START Entries provided

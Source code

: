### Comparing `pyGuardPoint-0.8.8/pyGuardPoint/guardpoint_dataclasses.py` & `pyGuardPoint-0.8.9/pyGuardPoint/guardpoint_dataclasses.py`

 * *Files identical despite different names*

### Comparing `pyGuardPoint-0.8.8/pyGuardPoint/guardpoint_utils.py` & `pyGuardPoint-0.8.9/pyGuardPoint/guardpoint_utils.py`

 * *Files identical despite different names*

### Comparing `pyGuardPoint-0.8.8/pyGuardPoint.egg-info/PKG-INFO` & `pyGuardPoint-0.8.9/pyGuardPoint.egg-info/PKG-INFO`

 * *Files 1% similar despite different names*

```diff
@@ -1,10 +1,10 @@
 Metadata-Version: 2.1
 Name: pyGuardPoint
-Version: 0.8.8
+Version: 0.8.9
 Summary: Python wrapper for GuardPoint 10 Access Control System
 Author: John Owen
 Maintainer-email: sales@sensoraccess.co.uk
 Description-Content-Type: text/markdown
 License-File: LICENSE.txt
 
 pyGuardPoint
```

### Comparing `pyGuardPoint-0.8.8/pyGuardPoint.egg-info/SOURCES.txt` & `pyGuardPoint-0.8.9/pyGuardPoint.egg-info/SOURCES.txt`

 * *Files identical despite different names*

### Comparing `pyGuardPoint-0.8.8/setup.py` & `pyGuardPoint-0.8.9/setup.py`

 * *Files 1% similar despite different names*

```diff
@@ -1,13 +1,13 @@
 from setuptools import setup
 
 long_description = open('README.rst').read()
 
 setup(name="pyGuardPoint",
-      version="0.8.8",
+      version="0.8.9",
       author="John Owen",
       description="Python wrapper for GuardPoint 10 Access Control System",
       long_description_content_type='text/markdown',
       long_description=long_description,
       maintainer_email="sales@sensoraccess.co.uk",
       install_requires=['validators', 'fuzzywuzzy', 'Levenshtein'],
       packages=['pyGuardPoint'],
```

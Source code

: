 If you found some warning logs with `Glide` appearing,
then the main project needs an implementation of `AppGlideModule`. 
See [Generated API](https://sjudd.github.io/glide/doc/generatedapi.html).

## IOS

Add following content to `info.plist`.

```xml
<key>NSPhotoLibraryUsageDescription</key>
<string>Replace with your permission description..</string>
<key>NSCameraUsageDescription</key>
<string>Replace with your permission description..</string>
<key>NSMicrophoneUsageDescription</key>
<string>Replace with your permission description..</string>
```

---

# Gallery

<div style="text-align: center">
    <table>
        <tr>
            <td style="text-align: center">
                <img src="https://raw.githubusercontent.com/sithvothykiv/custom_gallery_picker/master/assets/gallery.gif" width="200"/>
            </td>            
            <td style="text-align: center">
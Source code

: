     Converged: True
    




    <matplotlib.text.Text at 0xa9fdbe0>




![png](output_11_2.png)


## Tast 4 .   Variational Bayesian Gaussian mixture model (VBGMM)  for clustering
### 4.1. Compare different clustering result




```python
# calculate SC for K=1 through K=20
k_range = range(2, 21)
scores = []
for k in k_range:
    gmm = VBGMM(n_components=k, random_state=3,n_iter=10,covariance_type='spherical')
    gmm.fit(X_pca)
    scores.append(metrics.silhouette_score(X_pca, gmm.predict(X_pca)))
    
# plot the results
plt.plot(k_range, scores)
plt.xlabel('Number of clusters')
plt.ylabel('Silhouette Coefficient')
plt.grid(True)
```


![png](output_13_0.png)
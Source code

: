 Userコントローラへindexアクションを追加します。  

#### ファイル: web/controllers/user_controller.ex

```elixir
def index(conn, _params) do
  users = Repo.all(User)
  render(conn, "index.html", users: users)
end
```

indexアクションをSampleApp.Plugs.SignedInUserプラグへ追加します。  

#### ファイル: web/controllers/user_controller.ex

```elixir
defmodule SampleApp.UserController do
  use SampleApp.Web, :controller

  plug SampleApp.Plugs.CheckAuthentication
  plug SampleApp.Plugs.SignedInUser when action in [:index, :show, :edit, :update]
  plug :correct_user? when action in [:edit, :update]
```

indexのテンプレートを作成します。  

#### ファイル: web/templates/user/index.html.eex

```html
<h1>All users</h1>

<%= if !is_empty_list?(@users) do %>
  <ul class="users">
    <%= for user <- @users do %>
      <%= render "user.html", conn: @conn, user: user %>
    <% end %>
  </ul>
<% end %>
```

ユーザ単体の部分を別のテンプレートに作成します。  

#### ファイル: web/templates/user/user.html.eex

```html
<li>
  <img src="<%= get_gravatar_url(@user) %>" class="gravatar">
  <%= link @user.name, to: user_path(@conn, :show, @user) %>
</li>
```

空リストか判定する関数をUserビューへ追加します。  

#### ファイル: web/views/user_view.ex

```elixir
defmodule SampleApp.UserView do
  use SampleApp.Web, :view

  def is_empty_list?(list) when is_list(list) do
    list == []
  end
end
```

END Entries provided

• **Task details**
For this exercise, transcribe the whole listing verbatim.

• **Written answer**
Source code

:### Comparing `pyGuardPoint-0.8.8/pyGuardPoint/guardpoint_dataclasses.py` & `pyGuardPoint-0.8.9/pyGuardPoint/guardpoint_dataclasses.py`

 * *Files identical despite different names*

### Comparing `pyGuardPoint-0.8.8/pyGuardPoint/guardpoint_utils.py` & `pyGuardPoint-0.8.9/pyGuardPoint/guardpoint_utils.py`

 * *Files identical despite different names*

### Comparing `pyGuardPoint-0.8.8/pyGuardPoint.egg-info/PKG-INFO` & `pyGuardPoint-0.8.9/pyGuardPoint.egg-info/PKG-INFO`

 * *Files 1% similar despite different names*

```diff
@@ -1,10 +1,10 @@
 Metadata-Version: 2.1
 Name: pyGuardPoint
-Version: 0.8.8
+Version: 0.8.9
 Summary: Python wrapper for GuardPoint 10 Access Control System
 Author: John Owen
 Maintainer-email: sales@sensoraccess.co.uk
 Description-Content-Type: text/markdown
 License-File: LICENSE.txt
 
 pyGuardPoint
```

### Comparing `pyGuardPoint-0.8.8/pyGuardPoint.egg-info/SOURCES.txt` & `pyGuardPoint-0.8.9/pyGuardPoint.egg-info/SOURCES.txt`

 * *Files identical despite different names*

### Comparing `pyGuardPoint-0.8.8/setup.py` & `pyGuardPoint-0.8.9/setup.py`

 * *Files 1% similar despite different names*

```diff
@@ -1,13 +1,13 @@
 from setuptools import setup
 
 long_description = open('README.rst').read()
 
 setup(name="pyGuardPoint",
-      version="0.8.8",
+      version="0.8.9",
       author="John Owen",
       description="Python wrapper for GuardPoint 10 Access Control System",
       long_description_content_type='text/markdown',
       long_description=long_description,
       maintainer_email="sales@sensoraccess.co.uk",
       install_requires=['validators', 'fuzzywuzzy', 'Levenshtein'],
       packages=['pyGuardPoint'],
```

Source code

: If you found some warning logs with `Glide` appearing,
then the main project needs an implementation of `AppGlideModule`. 
See [Generated API](https://sjudd.github.io/glide/doc/generatedapi.html).

## IOS

Add following content to `info.plist`.

```xml
<key>NSPhotoLibraryUsageDescription</key>
<string>Replace with your permission description..</string>
<key>NSCameraUsageDescription</key>
<string>Replace with your permission description..</string>
<key>NSMicrophoneUsageDescription</key>
<string>Replace with your permission description..</string>
```

---

# Gallery

<div style="text-align: center">
    <table>
        <tr>
            <td style="text-align: center">
                <img src="https://raw.githubusercontent.com/sithvothykiv/custom_gallery_picker/master/assets/gallery.gif" width="200"/>
            </td>            
            <td style="text-align: center">
Source code

:     Converged: True
    




    <matplotlib.text.Text at 0xa9fdbe0>




![png](output_11_2.png)


## Tast 4 .   Variational Bayesian Gaussian mixture model (VBGMM)  for clustering
### 4.1. Compare different clustering result




```python
# calculate SC for K=1 through K=20
k_range = range(2, 21)
scores = []
for k in k_range:
    gmm = VBGMM(n_components=k, random_state=3,n_iter=10,covariance_type='spherical')
    gmm.fit(X_pca)
    scores.append(metrics.silhouette_score(X_pca, gmm.predict(X_pca)))
    
# plot the results
plt.plot(k_range, scores)
plt.xlabel('Number of clusters')
plt.ylabel('Silhouette Coefficient')
plt.grid(True)
```


![png](output_13_0.png)
Source code

: Userコントローラへindexアクションを追加します。  

#### ファイル: web/controllers/user_controller.ex

```elixir
def index(conn, _params) do
  users = Repo.all(User)
  render(conn, "index.html", users: users)
end
```

indexアクションをSampleApp.Plugs.SignedInUserプラグへ追加します。  

#### ファイル: web/controllers/user_controller.ex

```elixir
defmodule SampleApp.UserController do
  use SampleApp.Web, :controller

  plug SampleApp.Plugs.CheckAuthentication
  plug SampleApp.Plugs.SignedInUser when action in [:index, :show, :edit, :update]
  plug :correct_user? when action in [:edit, :update]
```

indexのテンプレートを作成します。  

#### ファイル: web/templates/user/index.html.eex

```html
<h1>All users</h1>

<%= if !is_empty_list?(@users) do %>
  <ul class="users">
    <%= for user <- @users do %>
      <%= render "user.html", conn: @conn, user: user %>
    <% end %>
  </ul>
<% end %>
```

ユーザ単体の部分を別のテンプレートに作成します。  

#### ファイル: web/templates/user/user.html.eex

```html
<li>
  <img src="<%= get_gravatar_url(@user) %>" class="gravatar">
  <%= link @user.name, to: user_path(@conn, :show, @user) %>
</li>
```

空リストか判定する関数をUserビューへ追加します。  

#### ファイル: web/views/user_view.ex

```elixir
defmodule SampleApp.UserView do
  use SampleApp.Web, :view

  def is_empty_list?(list) when is_list(list) do
    list == []
  end
end
```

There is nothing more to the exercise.